You might be surprised to discover, as I was, that the vast majority of Canadian Forces members have never had a say in their job assignment and therefore are often not sure what they like to do or what they have a talent for. Every two or three years, new jobs are assigned to them, often in tandem with a physical transfer to a new base. Their job titles can range from obscure to fairly civilian-friendly, but there is often an added challenge to consider – many want a change in employer and a change in career paths, which adds another layer of complexity to working with them and determining which key transferrable skills to showcase. Here are a few of the key areas of awareness career counsellors and coaches might benefit from when working with these clients.

Resume conception and execution

Resume development. Many military transitioners struggle with writing a resume. When you ask them about their accomplishments you often get a “deer in the headlights” response. I have adapted a hybrid (read: expanded) version of the standard problem/action/results statement to better describe their activities and add context for civilian hiring managers.
I also coach them on how to use their stories in the interview, because the interview process is another daunting task for most military members, many of whom last had a job interview when they were in their teens.

Me vs. us thinking. Separating personal contributions from those of the team requires a shift in perspective. Getting this idea across can be aided by helping the member think like an employer. The military member should be encouraged to think about how they, as an individual, can contribute to the business as a whole.

One of the things I realized is that a military job is probably the most secure job in Canada. Very few members get terminated so they are understandably apprehensive about what they perceive as the insecurity of civilian jobs. Few will accept a term or contract position, and yet, these can be valuable stepping stones toward permanent positions. With global economic concerns, temporary positions are often the way an employer tests a new employee to decide whether to take them on full time.

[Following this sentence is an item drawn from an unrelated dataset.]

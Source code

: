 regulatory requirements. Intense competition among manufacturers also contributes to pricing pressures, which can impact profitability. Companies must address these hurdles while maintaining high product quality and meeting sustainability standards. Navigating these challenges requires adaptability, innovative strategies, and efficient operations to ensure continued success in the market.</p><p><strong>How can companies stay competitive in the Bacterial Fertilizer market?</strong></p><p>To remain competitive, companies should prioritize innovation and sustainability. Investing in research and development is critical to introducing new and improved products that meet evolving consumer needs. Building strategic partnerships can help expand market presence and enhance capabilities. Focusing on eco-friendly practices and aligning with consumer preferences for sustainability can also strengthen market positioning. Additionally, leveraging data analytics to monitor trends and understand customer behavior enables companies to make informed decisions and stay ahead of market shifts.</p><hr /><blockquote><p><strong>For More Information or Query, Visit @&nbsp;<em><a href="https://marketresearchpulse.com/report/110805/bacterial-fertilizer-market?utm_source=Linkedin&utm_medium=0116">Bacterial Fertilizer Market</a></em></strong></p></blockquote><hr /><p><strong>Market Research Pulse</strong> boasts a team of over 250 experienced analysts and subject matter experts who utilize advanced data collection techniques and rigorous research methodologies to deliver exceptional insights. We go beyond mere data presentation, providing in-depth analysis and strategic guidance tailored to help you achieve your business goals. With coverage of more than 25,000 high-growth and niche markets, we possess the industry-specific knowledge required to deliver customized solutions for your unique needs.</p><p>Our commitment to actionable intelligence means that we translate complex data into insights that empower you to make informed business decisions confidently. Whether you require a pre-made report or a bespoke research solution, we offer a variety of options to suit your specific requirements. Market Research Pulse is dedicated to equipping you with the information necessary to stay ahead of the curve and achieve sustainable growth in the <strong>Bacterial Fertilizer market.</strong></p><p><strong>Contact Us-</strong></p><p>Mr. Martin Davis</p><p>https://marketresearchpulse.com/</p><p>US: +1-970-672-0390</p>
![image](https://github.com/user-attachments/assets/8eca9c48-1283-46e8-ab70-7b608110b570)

Resume length. Since most military occupations have odd names with few obvious connections to civilian occupations (e.g., weapon-, hull- or ammunition technicians; logistics and MARS officers), the difficult task of breaking down the transferrable qualities and skills can take some time. I almost always use functional or combination resume formats which are often longer than two pages because I need to explain the military job so the civilian employer can see the connections to their job requirements.

The military teaches a lot of great skills but they rarely have an equivalent civilian certification or designation, which also requires explanation or expansion on the resume. This lack of clearly recognizable credentials often leaves military clients feeling at a loss. A list of key courses in a table can show civilian employers the similarities between military skills and what they might be seeking.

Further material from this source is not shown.